The proton exchange membrane (PEM) fuel cell is an ideal automotive power source with great potential, owing to its high efficiency and zero emissions. However, the durability and life-span limit its large-scale application. Complex automotive operating conditions significantly accelerate fuel cell aging, and result in diverse degradation mechanisms that require comprehensive understanding. This review focuses on three harsh conditions of open-circuit/idling, dynamic load, and startup-shutdown. In-situ and ex-situ accelerated stress tests (ASTs) for the three conditions are summarized in terms of methodology, research objectives, and conditions of application. Reversible decay may arise during ASTs and lead to an over-estimation of the aging state, of which the causes and recovery procedures are emphasized. The degradation mechanisms are elaborated systematically according to parameter characteristics, microstructure, and aging reactions. First, increased gas permeation and a high cathode potential during open-circuit/idling combine to intensify generation of free radicals that cause membrane degradation. Pt degradation and migration are also accelerated, characterized by increased Pt particle growth and precipitation in the membrane. The debate regarding the effect of Pt precipitation on membrane degradation is resolved based on a literature review. Second, dynamic load brings about changes in the thermal/humidity state, altered reactant demand, and potential cycling, which lead to mechanical degradation, gas starvation, and Pt particle growth, respectively.
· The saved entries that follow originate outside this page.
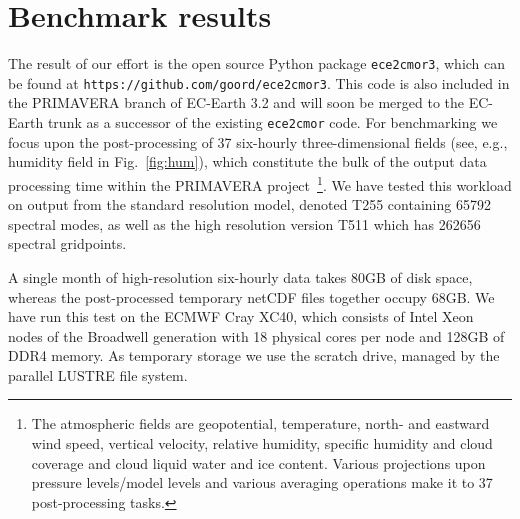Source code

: \documentclass[procedia]{easychair}
\begin{document}
\section{Benchmark results}
The result of our effort is the open source Python package \texttt{ece2cmor3}, 
which can be found at \texttt{https://github.com/goord/ece2cmor3}. This code is 
also included in the PRIMAVERA branch of EC-Earth 3.2 and will soon be merged 
to the EC-Earth trunk as a successor of the existing \texttt{ece2cmor} code. 
For benchmarking we focus upon the post-processing of 37 six-hourly 
three-dimensional fields (see, e.g., humidity field in Fig.~\ref{fig:hum}), 
which constitute the bulk of the output data 
processing time within the PRIMAVERA project~\footnote{The atmospheric fields 
are geopotential, temperature, north- and eastward wind speed, vertical 
velocity, relative humidity, specific humidity and cloud coverage and cloud 
liquid water and ice content. Various projections upon pressure levels/model 
levels and various averaging operations make it to 37 post-processing tasks.}. 
We have tested this workload on output from the standard resolution model, 
denoted T255 containing 65792 spectral modes, as well as the high resolution 
version T511 which has 262656 spectral gridpoints.
  
A single month of high-resolution six-hourly data takes 80GB of disk space, 
whereas the post-processed temporary netCDF files together occupy 68GB. We have 
run this test on the ECMWF Cray XC40, which consists of Intel Xeon nodes of the 
Broadwell generation with 18 physical cores per node and 128GB of DDR4 memory. 
As temporary storage we use the scratch drive, managed by the parallel LUSTRE 
file system.
\end{document}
To account for the accelerated particle growth, electrochemical Ostwald ripening and increased Pt dissolution are reviewed. Third, an air/hydrogen boundary appears in the anode under startup-shutdown condition and causes carbon corrosion in the local cathode via the reverse current mechanism. The cathode thereby suffers from severe and non-uniform structural damage and even structural collapse, accompanied by Pt agglomeration and detachment. Meanwhile, difficulties in mass transfer arise because of ionomer redistribution, decreased porosity, and carbon surface hydrophilization. In addition, cold start produces severe damage to component structures. This paper seeks to guide further investigation into improved fuel cell durability via mechanism analysis, condition optimization, control strategy development, structural design of the membrane electrode assembly, and component material development.